In più bisogna ricordare che un'esca appena staccata dal suolo sarà molto evidente alla vista dei pesci, permettendo agli stessi di cibarsi, comunque, sempre negli ultimi strati dell'acqua, evitando di compiere movimenti particolarmente faticosi e dispendiosi dal punto di vista energetico.
Quando?
L'insieme di tutti i vantaggi sopracitati ci ha spinto spesso ad effettuare ottime pescate anche durante eventi agonistici, scegliendo d'iniziare la sessione di pesca con l'amo appoggiato al terreno, per poi staccarlo di quattro dita appena l'attività delle prede si fosse fatta più intensa.

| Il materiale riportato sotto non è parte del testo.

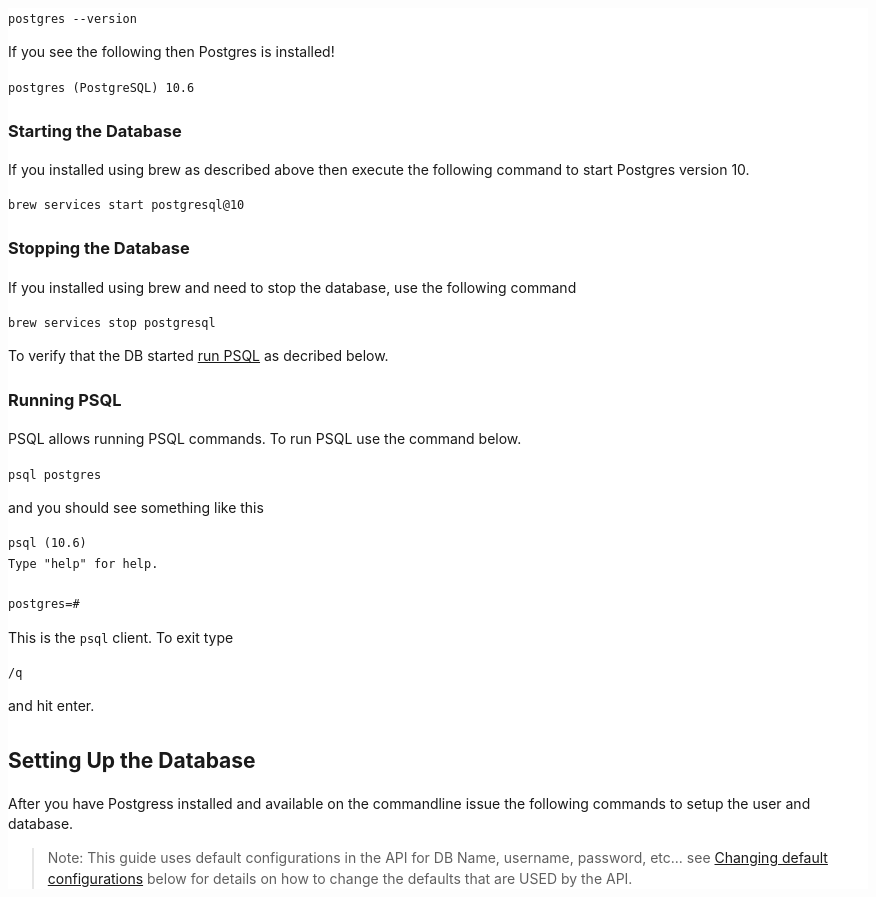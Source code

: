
 ```
postgres --version
```

If you see the following then Postgres is installed!

```
postgres (PostgreSQL) 10.6
```

### Starting the Database

If you installed using brew as described above then execute the following command to start Postgres version 10.

```
brew services start postgresql@10
```

### Stopping the Database

If you installed using brew and need to stop the database, use the following command

```
brew services stop postgresql
```

To verify that the DB started [run PSQL](#running-PSQL) as decribed below.

### Running PSQL

PSQL allows running PSQL commands. To run PSQL use the command below.

```
psql postgres
```

and you should see something like this

```
psql (10.6)
Type "help" for help.

postgres=#
```

This is the `psql` client. To exit type

```
/q
```

and hit enter.

## Setting Up the Database

After you have Postgress installed and available on the commandline issue the following commands to setup the user and database.

> Note: This guide uses default configurations in the API for DB Name, username, password, etc... see [Changing default configurations](#changing-default-configurations) below for details on how to change the defaults that are USED by the API.
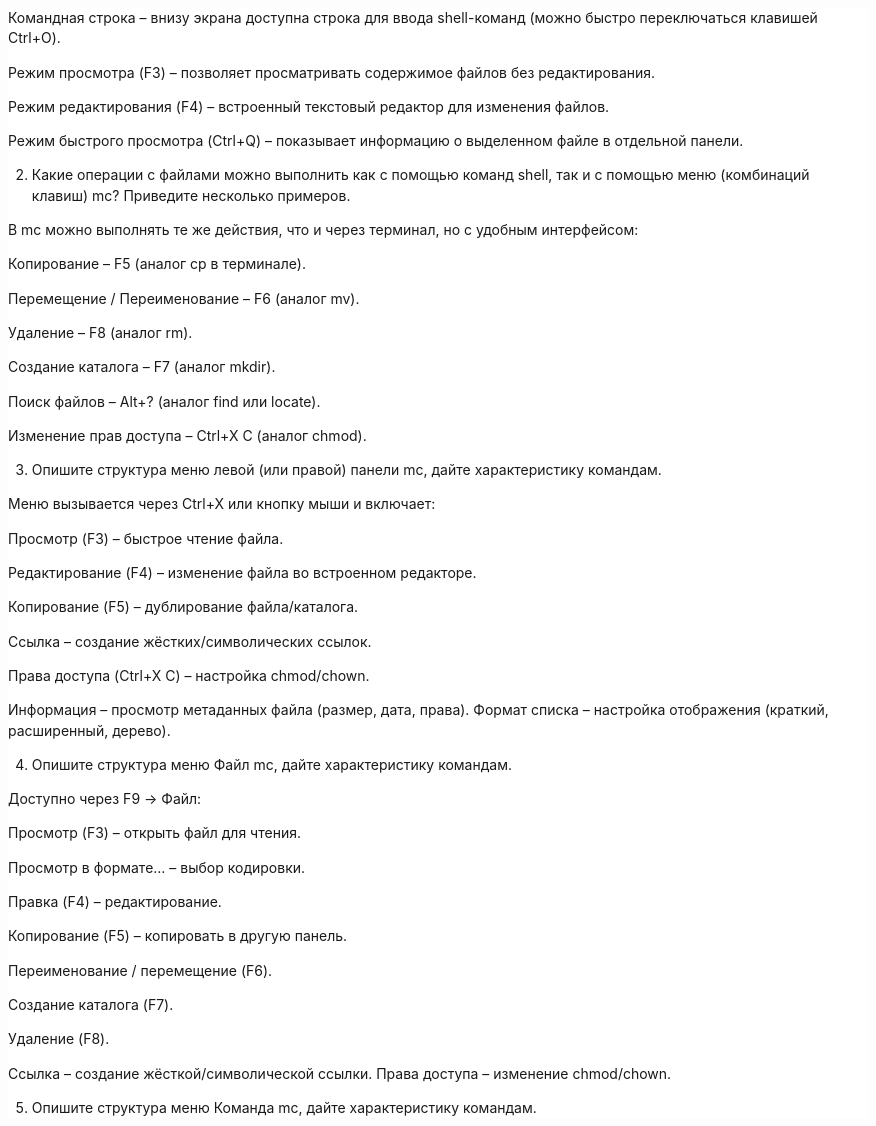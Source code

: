 Командная строка – внизу экрана доступна строка для ввода shell-команд (можно быстро переключаться клавишей Ctrl+O).

Режим просмотра (F3) – позволяет просматривать содержимое файлов без редактирования.

Режим редактирования (F4) – встроенный текстовый редактор для изменения файлов.

Режим быстрого просмотра (Ctrl+Q) – показывает информацию о выделенном файле в отдельной панели.

2. Какие операции с файлами можно выполнить как с помощью команд shell, так и с помощью меню (комбинаций клавиш) mc? Приведите несколько примеров.

В mc можно выполнять те же действия, что и через терминал, но с удобным интерфейсом:

Копирование – F5 (аналог cp в терминале).

Перемещение / Переименование – F6 (аналог mv).

Удаление – F8 (аналог rm).

Создание каталога – F7 (аналог mkdir).

Поиск файлов – Alt+? (аналог find или locate).

Изменение прав доступа – Ctrl+X C (аналог chmod).

3. Опишите структура меню левой (или правой) панели mc, дайте характеристику командам.

Меню вызывается через Ctrl+X или кнопку мыши и включает:

Просмотр (F3) – быстрое чтение файла.

Редактирование (F4) – изменение файла во встроенном редакторе.

Копирование (F5) – дублирование файла/каталога.

Ссылка – создание жёстких/символических ссылок.

Права доступа (Ctrl+X C) – настройка chmod/chown.

Информация – просмотр метаданных файла (размер, дата, права).
Формат списка – настройка отображения (краткий, расширенный, дерево).

4. Опишите структура меню Файл mc, дайте характеристику командам.

Доступно через F9 → Файл:

Просмотр (F3) – открыть файл для чтения.

Просмотр в формате… – выбор кодировки.

Правка (F4) – редактирование.

Копирование (F5) – копировать в другую панель.

Переименование / перемещение (F6).

Создание каталога (F7).

Удаление (F8).

Ссылка – создание жёсткой/символической ссылки.
Права доступа – изменение chmod/chown.

5. Опишите структура меню Команда mc, дайте характеристику командам.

Il segnale inconfondibile per scegliere il momento più consono al cambiamento viene offerto dalle carpe stesse che, con la loro attività crescente, testimoniata da accenni di mangiate oppure tocche false con conseguenti ferrate a vuoto, ci suggeriscono di variare la profondità di pesca.
Quale sonda
Per essere certi di presentare l'amo innescato a quattro-cinque centimetri dal fondo è imperativo sondare perfettamente la profondità, facendolo con una sonda idonea che elimini completamente il rischio di effettuare una valutazione errata. Ecco perché consigliamo uno scandaglio a base piatta e larga che pesi 20-25 grammi, nel quale sia possibile inserire saldamente l'amo.
Calando la sonda lentamente in acqua, stando attenti che il tutto sia fatto con la lenza esattamente perpendicolare all'acqua, sarà possibile adagiare delicatamente la sonda a terra, senza che questa si pianti su un fondale soffice oppure ruzzoli in presenza di eventuali dislivelli.
Una volta trovato il fondo preciso, basterà prendere un pennarello e segnare sulla punta della roubaisienne la profondità reale (questa deve essere considerata dall’amo fino alla metà dell'antenna segnalatrice del galleggiante, considerando che in pesca con una corretta taratura rimarrà fuori dall'acqua solamente metà antenna). Al momento giusto basterà abbassare il segnalatore di quattro dita rispetto al fondo stimato per staccarsi in modo corretto dal suolo.